AE: Actually, he was a friend of my sister a long time ago; then we met up again in New York. We were partying and had fun and only later we did start making music. It came out of play. We have similar likes, I guess, so you might say it was an artistic click. But now, I’m starting to learn the value of long-term creative relationships. It takes a lot of time to get to know another person, and when you are creating together, there is so much fear, uncertainty, and ego. All these are obstacles that can hinder creativity. But Mikael and I have created around ten pieces together, and now I feel we have a good understanding and can throw ideas back and forth. I know how much to say for him to blossom, when I should pull back, and when he needs more feedback. Of course, we all have emotions to deal with, but it’s just very valuable not to have to go through all the social layers each time we work together because that takes a lot of time and energy.


ICONS: You have done a lot of work with the Royal Swedish Ballet, but you also work with leading companies across the world. What are the challenges between the familiar and the new, and what does each bring to the table?

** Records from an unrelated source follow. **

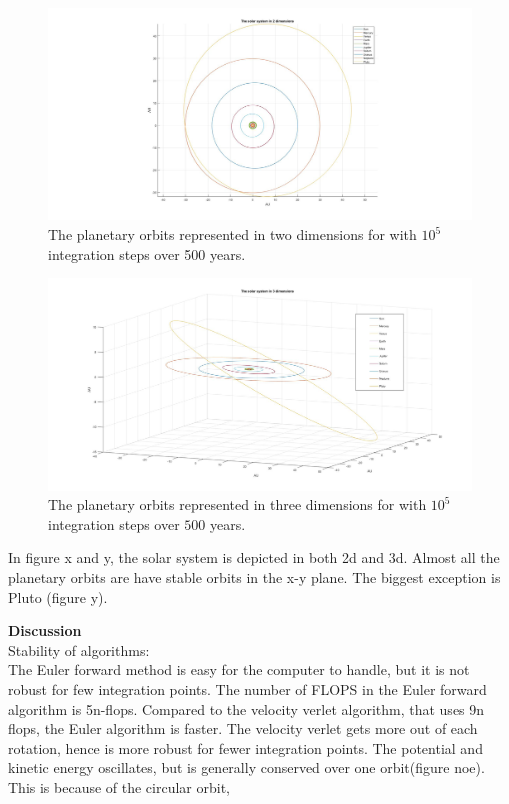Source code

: \documentclass[10pt,a4paper]{article}
\begin{document}
\begin{figure} [H]  
\centerline{\includegraphics[scale=0.40]{2dsolsys.jpg}}
\caption{The planetary orbits represented in two dimensions for with $10^5$ integration steps over 500 years.}
\end{figure}



\begin{figure} [H]

\centerline{\includegraphics[scale=0.35]{3dsolsys.jpg}}
\caption{The planetary orbits represented in three dimensions for with $10^5$ integration steps over $500$ years.}

\end{figure}

In figure x and y, the solar system is depicted in both 2d and 3d. Almost all the planetary orbits are have stable orbits in the x-y plane. The biggest exception is Pluto (figure y). 

\newpage
{\LARGE\bf
Discussion
}
\\
Stability of algorithms:\\


\noindent The Euler forward method is easy for the computer to handle, but it is not robust for few integration points. The number of FLOPS in the Euler forward algorithm is 5n-flops. Compared to the velocity verlet algorithm, that uses 9n flops, the Euler algorithm is faster. The velocity verlet gets more out of each rotation, hence is more robust for fewer integration points. The potential and kinetic energy oscillates, but is generally conserved over one orbit(figure noe). This is because of the circular orbit,  \\
\end{document}
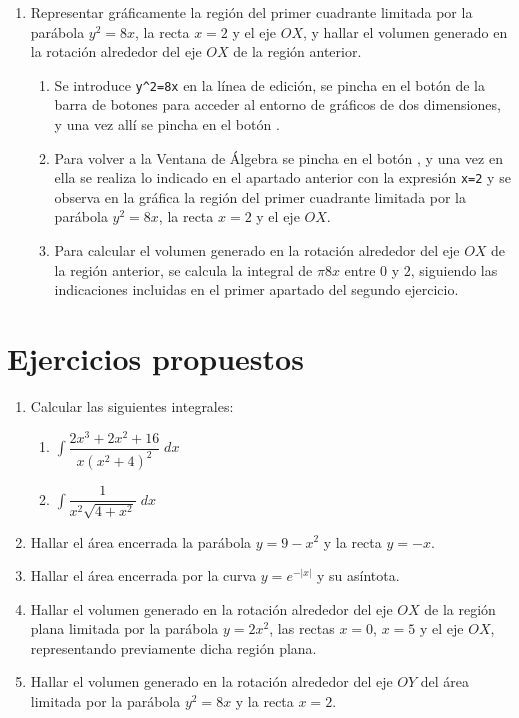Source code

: \begin{enumerate}[leftmargin=*]
\item  Representar gráficamente la región del primer cuadrante limitada por la parábola $y^{2}=8x$, la recta $x=2$ y el eje $OX$, y hallar
el volumen generado en la rotación alrededor del eje $OX$ de la región anterior.
\begin{indicacion}
\begin{enumerate}
\item Se introduce \verb|y^2=8x| en la línea de edición, se pincha en el botón  de la barra de botones para acceder
al entorno de gráficos de dos dimensiones, y una vez allí se pincha en el botón .
\item Para volver a la Ventana de Álgebra se pincha en el botón , y una vez en ella se realiza lo
indicado en el apartado anterior con la expresión \verb|x=2| y se observa en la gráfica la región del primer cuadrante limitada por la
parábola $y^{2}=8x$, la recta $x=2$ y el eje $OX$.
\item Para calcular el volumen generado en la rotación alrededor del eje $OX$ de la región anterior, se calcula la integral de $\pi8x$ entre
$0$ y $2$, siguiendo las indicaciones incluidas en el primer apartado del segundo ejercicio.
\end{enumerate}
\end{indicacion}

\end{enumerate}


\section{Ejercicios propuestos}
\begin{enumerate}[leftmargin=*]
\item Calcular las siguientes integrales:
\begin{enumerate}
\item $ \int{\dfrac{2x^{3}+2x^{2}+16}{x(x^{2}+4)^{2}}\;dx}$
\item $ \int{\dfrac{1}{x^{2}\sqrt{4+x^{2}}}\;dx}$
\end{enumerate}

\item Hallar el área encerrada la parábola $y=9-x^{2}$ y la recta $y=-x$.

\item Hallar el área encerrada por la curva $y=e^{-|x|}$ y su asíntota.

\item Hallar el volumen generado en la rotación alrededor del eje $OX$ de la región plana limitada por la parábola $y=2x^{2}$, las rectas
$x=0$, $x=5$ y el eje $OX$, representando previamente dicha región plana.

\item Hallar el volumen generado en la rotación alrededor del eje $OY$ del área limitada por la parábola $y^{2}=8x$ y la recta $x=2$.

\end{enumerate}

AE: I love coming back to the opera house in Stockholm, but every company is a new culture and always a new constellation of people. It really depends on the people who are there, their ideology and their creativity, all of that. But it’s been fascinating going around, seeing so many different companies and working with different dancers, and learning from them.


ICONS: What part do the dancers play? Do you expect them to create many different roles?


AE: I think dancers are just fascinating people. But also when I work with strong characters, like with Oscar [Salomonsson, The Escapist], he needs his part, and I must create the space for that so his soul and spirit can breathe. Those special sorts of artists need to be free on stage. So, if I try to cage or control them, it won’t work, and it’ll be awkward and difficult. It’s also about giving dancers opportunities and your trust. I think this is maybe the case with all dancers—that you must help them understand how important it is to be yourself.



ICONS: Many of your works include short film sequences. Have you always been interested in film?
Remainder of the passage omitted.